Screw Fixation In Spine Research Articles

The indications to perform a lumbosacral fusion and the subsequent clinical outcomes are topics of debate. There are a multitude of factors that affect outcome. The use of instrumentation to reduce the need for postoperative external immobilization and bed rest through immediate stabilization of the spine is attractive. The use of instrumentation also may improve the fusion rate. Since the 1940's, vertebral screw and pedicle screw fixation have evolved and become increasingly popular among spine surgeons. Both methods are designed to provide immediate stability and rigid immobilization of the spine without sacrificing additional motion segments required by other forms of conventional instrumentation (e.g. Harrington, Luque). Pedicle screw fixation has the additional benefit of generally not requiring the presence of intact laminae, facet joints, or spinous processes.

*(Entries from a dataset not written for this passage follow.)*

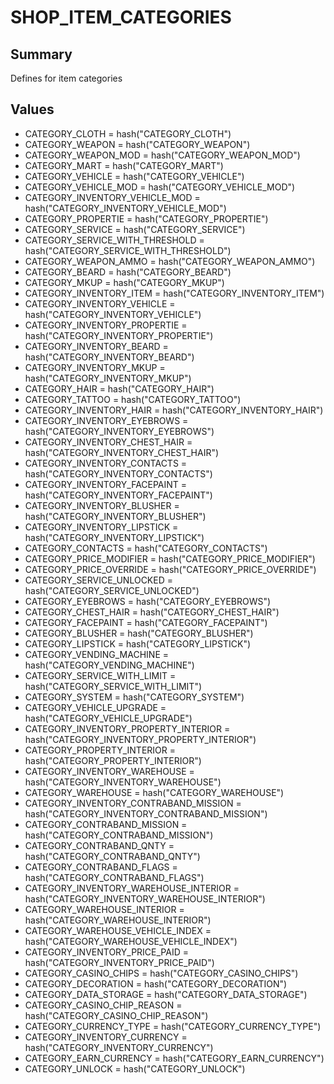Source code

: # SHOP_ITEM_CATEGORIES

## Summary
Defines for item categories

## Values
* CATEGORY_CLOTH = hash("CATEGORY_CLOTH")
* CATEGORY_WEAPON = hash("CATEGORY_WEAPON")
* CATEGORY_WEAPON_MOD = hash("CATEGORY_WEAPON_MOD")
* CATEGORY_MART = hash("CATEGORY_MART")
* CATEGORY_VEHICLE = hash("CATEGORY_VEHICLE")
* CATEGORY_VEHICLE_MOD = hash("CATEGORY_VEHICLE_MOD")
* CATEGORY_INVENTORY_VEHICLE_MOD = hash("CATEGORY_INVENTORY_VEHICLE_MOD")
* CATEGORY_PROPERTIE = hash("CATEGORY_PROPERTIE")
* CATEGORY_SERVICE = hash("CATEGORY_SERVICE")
* CATEGORY_SERVICE_WITH_THRESHOLD = hash("CATEGORY_SERVICE_WITH_THRESHOLD")
* CATEGORY_WEAPON_AMMO = hash("CATEGORY_WEAPON_AMMO")
* CATEGORY_BEARD = hash("CATEGORY_BEARD")
* CATEGORY_MKUP = hash("CATEGORY_MKUP")
* CATEGORY_INVENTORY_ITEM = hash("CATEGORY_INVENTORY_ITEM")
* CATEGORY_INVENTORY_VEHICLE = hash("CATEGORY_INVENTORY_VEHICLE")
* CATEGORY_INVENTORY_PROPERTIE = hash("CATEGORY_INVENTORY_PROPERTIE")
* CATEGORY_INVENTORY_BEARD = hash("CATEGORY_INVENTORY_BEARD")
* CATEGORY_INVENTORY_MKUP = hash("CATEGORY_INVENTORY_MKUP")
* CATEGORY_HAIR = hash("CATEGORY_HAIR")
* CATEGORY_TATTOO = hash("CATEGORY_TATTOO")
* CATEGORY_INVENTORY_HAIR = hash("CATEGORY_INVENTORY_HAIR")
* CATEGORY_INVENTORY_EYEBROWS = hash("CATEGORY_INVENTORY_EYEBROWS")
* CATEGORY_INVENTORY_CHEST_HAIR = hash("CATEGORY_INVENTORY_CHEST_HAIR")
* CATEGORY_INVENTORY_CONTACTS = hash("CATEGORY_INVENTORY_CONTACTS")
* CATEGORY_INVENTORY_FACEPAINT = hash("CATEGORY_INVENTORY_FACEPAINT")
* CATEGORY_INVENTORY_BLUSHER = hash("CATEGORY_INVENTORY_BLUSHER")
* CATEGORY_INVENTORY_LIPSTICK = hash("CATEGORY_INVENTORY_LIPSTICK")
* CATEGORY_CONTACTS = hash("CATEGORY_CONTACTS")
* CATEGORY_PRICE_MODIFIER = hash("CATEGORY_PRICE_MODIFIER")
* CATEGORY_PRICE_OVERRIDE = hash("CATEGORY_PRICE_OVERRIDE")
* CATEGORY_SERVICE_UNLOCKED = hash("CATEGORY_SERVICE_UNLOCKED")
* CATEGORY_EYEBROWS = hash("CATEGORY_EYEBROWS")
* CATEGORY_CHEST_HAIR = hash("CATEGORY_CHEST_HAIR")
* CATEGORY_FACEPAINT = hash("CATEGORY_FACEPAINT")
* CATEGORY_BLUSHER = hash("CATEGORY_BLUSHER")
* CATEGORY_LIPSTICK = hash("CATEGORY_LIPSTICK")
* CATEGORY_VENDING_MACHINE = hash("CATEGORY_VENDING_MACHINE")
* CATEGORY_SERVICE_WITH_LIMIT = hash("CATEGORY_SERVICE_WITH_LIMIT")
* CATEGORY_SYSTEM = hash("CATEGORY_SYSTEM")
* CATEGORY_VEHICLE_UPGRADE = hash("CATEGORY_VEHICLE_UPGRADE")
* CATEGORY_INVENTORY_PROPERTY_INTERIOR = hash("CATEGORY_INVENTORY_PROPERTY_INTERIOR")
* CATEGORY_PROPERTY_INTERIOR = hash("CATEGORY_PROPERTY_INTERIOR")
* CATEGORY_INVENTORY_WAREHOUSE = hash("CATEGORY_INVENTORY_WAREHOUSE")
* CATEGORY_WAREHOUSE = hash("CATEGORY_WAREHOUSE")
* CATEGORY_INVENTORY_CONTRABAND_MISSION = hash("CATEGORY_INVENTORY_CONTRABAND_MISSION")
* CATEGORY_CONTRABAND_MISSION = hash("CATEGORY_CONTRABAND_MISSION")
* CATEGORY_CONTRABAND_QNTY = hash("CATEGORY_CONTRABAND_QNTY")
* CATEGORY_CONTRABAND_FLAGS = hash("CATEGORY_CONTRABAND_FLAGS")
* CATEGORY_INVENTORY_WAREHOUSE_INTERIOR = hash("CATEGORY_INVENTORY_WAREHOUSE_INTERIOR")
* CATEGORY_WAREHOUSE_INTERIOR = hash("CATEGORY_WAREHOUSE_INTERIOR")
* CATEGORY_WAREHOUSE_VEHICLE_INDEX = hash("CATEGORY_WAREHOUSE_VEHICLE_INDEX")
* CATEGORY_INVENTORY_PRICE_PAID = hash("CATEGORY_INVENTORY_PRICE_PAID")
* CATEGORY_CASINO_CHIPS = hash("CATEGORY_CASINO_CHIPS")
* CATEGORY_DECORATION = hash("CATEGORY_DECORATION")
* CATEGORY_DATA_STORAGE = hash("CATEGORY_DATA_STORAGE")
* CATEGORY_CASINO_CHIP_REASON = hash("CATEGORY_CASINO_CHIP_REASON")
* CATEGORY_CURRENCY_TYPE = hash("CATEGORY_CURRENCY_TYPE")
* CATEGORY_INVENTORY_CURRENCY = hash("CATEGORY_INVENTORY_CURRENCY")
* CATEGORY_EARN_CURRENCY = hash("CATEGORY_EARN_CURRENCY")
* CATEGORY_UNLOCK = hash("CATEGORY_UNLOCK")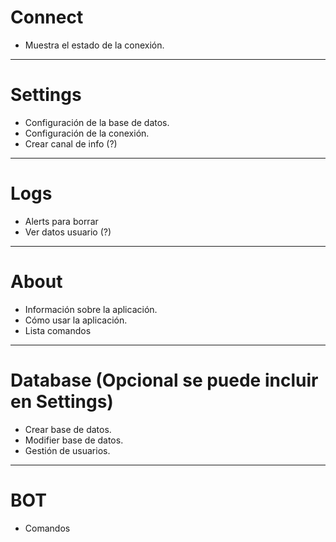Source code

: # Connect 

- Muestra el estado de la conexión.
---------------------------
# Settings 

- Configuración de la base de datos.
- Configuración de la conexión.
- Crear canal de info (?)

---------------------------

# Logs

- Alerts para borrar 
- Ver datos usuario (?)
---------------------------
# About 

- Información sobre la aplicación.
- Cómo usar la aplicación.
- Lista comandos

---------------------------
# Database (Opcional se puede incluir en Settings)

- Crear base de datos.
- Modifier base de datos.
- Gestión de usuarios.
---------------------------

# BOT
- Comandos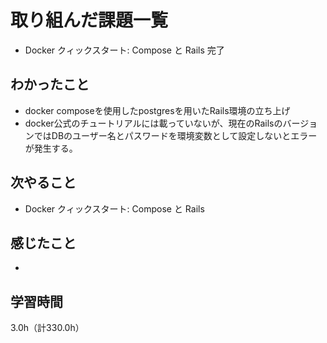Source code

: # 取り組んだ課題一覧
- Docker クィックスタート: Compose と Rails 完了

## わかったこと
- docker composeを使用したpostgresを用いたRails環境の立ち上げ
- docker公式のチュートリアルには載っていないが、現在のRailsのバージョンではDBのユーザー名とパスワードを環境変数として設定しないとエラーが発生する。

## 次やること
- Docker クィックスタート: Compose と Rails

## 感じたこと
- 
  
## 学習時間　
3.0h（計330.0h）

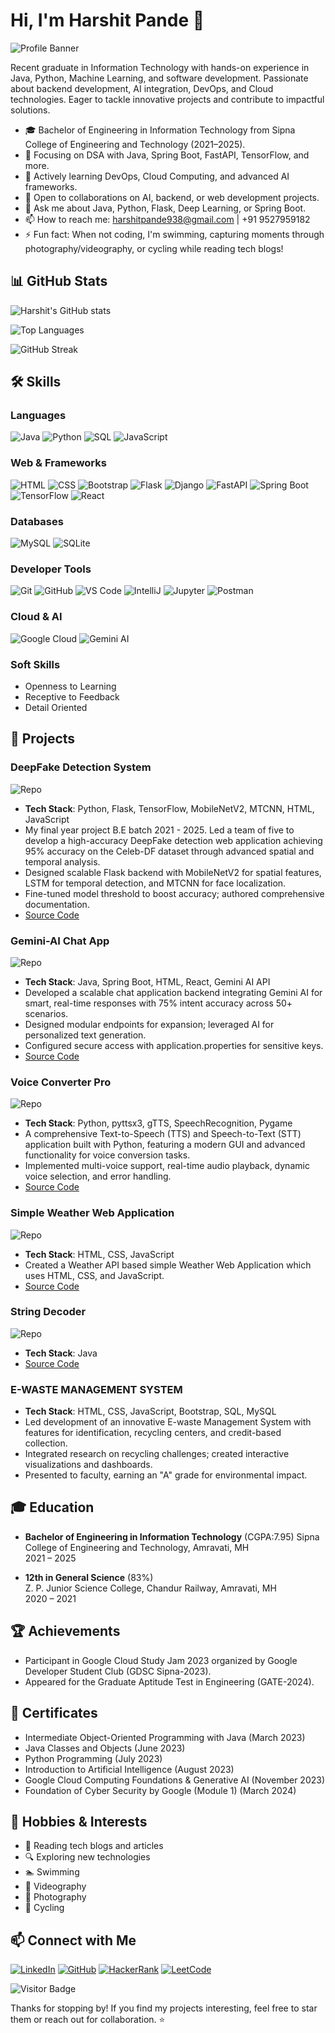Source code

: # Hi, I'm Harshit Pande 👋

![Profile Banner](https://img.shields.io/badge/Profile-Harshit%20Pande-blue?logo=github&style=for-the-badge)

Recent graduate in Information Technology with hands-on experience in Java, Python, Machine Learning, and software development. Passionate about backend development, AI integration, DevOps, and Cloud technologies. Eager to tackle innovative projects and contribute to impactful solutions.

- 🎓 Bachelor of Engineering in Information Technology from Sipna College of Engineering and Technology (2021–2025).
- 🔭 Focusing on DSA with Java, Spring Boot, FastAPI, TensorFlow, and more.
- 🌱 Actively learning DevOps, Cloud Computing, and advanced AI frameworks.
- 👯 Open to collaborations on AI, backend, or web development projects.
- 💬 Ask me about Java, Python, Flask, Deep Learning, or Spring Boot.
- 📫 How to reach me: harshitpande938@gmail.com | +91 9527959182
- ⚡ Fun fact: When not coding, I'm swimming, capturing moments through photography/videography, or cycling while reading tech blogs!

## 📊 GitHub Stats

![Harshit's GitHub stats](https://github-readme-stats.vercel.app/api?username=harshit001-2023&show_icons=true&theme=radical)

![Top Languages](https://github-readme-stats.vercel.app/api/top-langs/?username=harshit001-2023&layout=compact&theme=radical)

![GitHub Streak](https://github-readme-streak-stats.herokuapp.com/?user=harshit001-2023&theme=radical)

## 🛠️ Skills

### Languages
![Java](https://img.shields.io/badge/Java-ED8B00?style=for-the-badge&logo=java&logoColor=white)
![Python](https://img.shields.io/badge/Python-3770A1?style=for-the-badge&logo=python&logoColor=white)
![SQL](https://img.shields.io/badge/SQL-4479A1?style=for-the-badge&logo=postgresql&logoColor=white)
![JavaScript](https://img.shields.io/badge/JavaScript-F7DF1E?style=for-the-badge&logo=javascript&logoColor=black)

### Web & Frameworks
![HTML](https://img.shields.io/badge/HTML-E34F26?style=for-the-badge&logo=html5&logoColor=white)
![CSS](https://img.shields.io/badge/CSS-1572B6?style=for-the-badge&logo=css3&logoColor=white)
![Bootstrap](https://img.shields.io/badge/Bootstrap-563D7C?style=for-the-badge&logo=bootstrap&logoColor=white)
![Flask](https://img.shields.io/badge/Flask-000000?style=for-the-badge&logo=flask&logoColor=white)
![Django](https://img.shields.io/badge/Django-092E20?style=for-the-badge&logo=django&logoColor=white)
![FastAPI](https://img.shields.io/badge/FastAPI-005571?style=for-the-badge&logo=fastapi&logoColor=white)
![Spring Boot](https://img.shields.io/badge/Spring%20Boot-6DB33F?style=for-the-badge&logo=spring-boot&logoColor=white)
![TensorFlow](https://img.shields.io/badge/TensorFlow-FF6F00?style=for-the-badge&logo=tensorflow&logoColor=white)
![React](https://img.shields.io/badge/React-61DAFB?style=for-the-badge&logo=react&logoColor=black)

### Databases
![MySQL](https://img.shields.io/badge/MySQL-4479A1?style=for-the-badge&logo=mysql&logoColor=white)
![SQLite](https://img.shields.io/badge/SQLite-003B57?style=for-the-badge&logo=sqlite&logoColor=white)

### Developer Tools
![Git](https://img.shields.io/badge/Git-F05032?style=for-the-badge&logo=git&logoColor=white)
![GitHub](https://img.shields.io/badge/GitHub-181717?style=for-the-badge&logo=github&logoColor=white)
![VS Code](https://img.shields.io/badge/VS%20Code-007ACC?style=for-the-badge&logo=visual-studio-code&logoColor=white)
![IntelliJ](https://img.shields.io/badge/IntelliJ-000000?style=for-the-badge&logo=intellij-idea&logoColor=white)
![Jupyter](https://img.shields.io/badge/Jupyter-F37626?style=for-the-badge&logo=jupyter&logoColor=white)
![Postman](https://img.shields.io/badge/Postman-FF6C37?style=for-the-badge&logo=postman&logoColor=white)

### Cloud & AI
![Google Cloud](https://img.shields.io/badge/Google%20Cloud-4285F4?style=for-the-badge&logo=google-cloud&logoColor=white)
![Gemini AI](https://img.shields.io/badge/Gemini%20AI-4285F4?style=for-the-badge&logo=google&logoColor=white)

### Soft Skills
- Openness to Learning
- Receptive to Feedback
- Detail Oriented

## 🚀 Projects

### DeepFake Detection System
![Repo](https://github-readme-stats.vercel.app/api/pin/?username=harshit001-2023&repo=Deep-Fake-Detection-System&theme=radical)

- **Tech Stack**: Python, Flask, TensorFlow, MobileNetV2, MTCNN, HTML, JavaScript
- My final year project B.E batch 2021 - 2025. Led a team of five to develop a high-accuracy DeepFake detection web application achieving 95% accuracy on the Celeb-DF dataset through advanced spatial and temporal analysis.
- Designed scalable Flask backend with MobileNetV2 for spatial features, LSTM for temporal detection, and MTCNN for face localization.
- Fine-tuned model threshold to boost accuracy; authored comprehensive documentation.
- [Source Code](https://github.com/harshit001-2023/Deep-Fake-Detection-System)

### Gemini-AI Chat App
![Repo](https://github-readme-stats.vercel.app/api/pin/?username=harshit001-2023&repo=Gemini-Chat&theme=radical)

- **Tech Stack**: Java, Spring Boot, HTML, React, Gemini AI API
- Developed a scalable chat application backend integrating Gemini AI for smart, real-time responses with 75% intent accuracy across 50+ scenarios.
- Designed modular endpoints for expansion; leveraged AI for personalized text generation.
- Configured secure access with application.properties for sensitive keys.
- [Source Code](https://github.com/harshit001-2023/Gemini-Chat)

### Voice Converter Pro
![Repo](https://github-readme-stats.vercel.app/api/pin/?username=harshit001-2023&repo=voice-converter-pro&theme=radical)

- **Tech Stack**: Python, pyttsx3, gTTS, SpeechRecognition, Pygame
- A comprehensive Text-to-Speech (TTS) and Speech-to-Text (STT) application built with Python, featuring a modern GUI and advanced functionality for voice conversion tasks.
- Implemented multi-voice support, real-time audio playback, dynamic voice selection, and error handling.
- [Source Code](https://github.com/harshit001-2023/voice-converter-pro)

### Simple Weather Web Application
![Repo](https://github-readme-stats.vercel.app/api/pin/?username=harshit001-2023&repo=Simple-Weather-Web-Application&theme=radical)

- **Tech Stack**: HTML, CSS, JavaScript
- Created a Weather API based simple Weather Web Application which uses HTML, CSS, and JavaScript.
- [Source Code](https://github.com/harshit001-2023/Simple-Weather-Web-Application)

### String Decoder
![Repo](https://github-readme-stats.vercel.app/api/pin/?username=harshit001-2023&repo=String-Decoder&theme=radical)

- **Tech Stack**: Java
- [Source Code](https://github.com/harshit001-2023/String-Decoder)

### E-WASTE MANAGEMENT SYSTEM
- **Tech Stack**: HTML, CSS, JavaScript, Bootstrap, SQL, MySQL
- Led development of an innovative E-waste Management System with features for identification, recycling centers, and credit-based collection.
- Integrated research on recycling challenges; created interactive visualizations and dashboards.
- Presented to faculty, earning an "A" grade for environmental impact.

## 🎓 Education
- **Bachelor of Engineering in Information Technology** (CGPA:7.95) 
  Sipna College of Engineering and Technology, Amravati, MH  
  2021 – 2025

- **12th in General Science** (83%)  
  Z. P. Junior Science College, Chandur Railway, Amravati, MH  
  2020 – 2021

## 🏆 Achievements
- Participant in Google Cloud Study Jam 2023 organized by Google Developer Student Club (GDSC Sipna-2023).
- Appeared for the Graduate Aptitude Test in Engineering (GATE-2024).

## 📜 Certificates
- Intermediate Object-Oriented Programming with Java (March 2023)
- Java Classes and Objects (June 2023)
- Python Programming (July 2023)
- Introduction to Artificial Intelligence (August 2023)
- Google Cloud Computing Foundations & Generative AI (November 2023)
- Foundation of Cyber Security by Google (Module 1) (March 2024)

## 🌟 Hobbies & Interests
- 📖 Reading tech blogs and articles
- 🔍 Exploring new technologies
- 🏊 Swimming
- 🎥 Videography
- 📸 Photography
- 🚴 Cycling

## 📫 Connect with Me
[![LinkedIn](https://img.shields.io/badge/LinkedIn-0077B5?style=for-the-badge&logo=linkedin&logoColor=white)](https://www.linkedin.com/in/harshit-pande-001hp141022?utm_source=share&utm_campaign=share_via&utm_content=profile&utm_medium=android_app)
[![GitHub](https://img.shields.io/badge/GitHub-181717?style=for-the-badge&logo=github&logoColor=white)](https://github.com/harshit001-2023/)
[![HackerRank](https://img.shields.io/badge/HackerRank-2EC866?style=for-the-badge&logo=hackerrank&logoColor=white)](https://www.hackerrank.com/)
[![LeetCode](https://img.shields.io/badge/LeetCode-FFA116?style=for-the-badge&logo=leetcode&logoColor=black)](https://leetcode.com/)

![Visitor Badge](https://visitor-badge.laobi.letswrite.tw/badge?page_id=harshit001-2023.harshit001-2023)

Thanks for stopping by! If you find my projects interesting, feel free to star them or reach out for collaboration. ⭐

The history of vertebral screw fixation dates back to 1944. King first described the placement of screws (three-quarters of an inch for women; one inch for men) parallel to the inferior border of the lamina and perpendicular to the facet joints of lumbar vertebrae in an attempt to avoid postoperative external immobilization and prolonged bed rest (Figure 1).2627 However, patients were encouraged to stay in bed for three weeks following surgery. A pseudarthrosis rate of approximately 10% was reported in patients fixed with screws and grafted from L5-S1. One (2.3%) patient experienced "nerve-root irritation" as a result of a poorly positioned screw which was subsequently removed.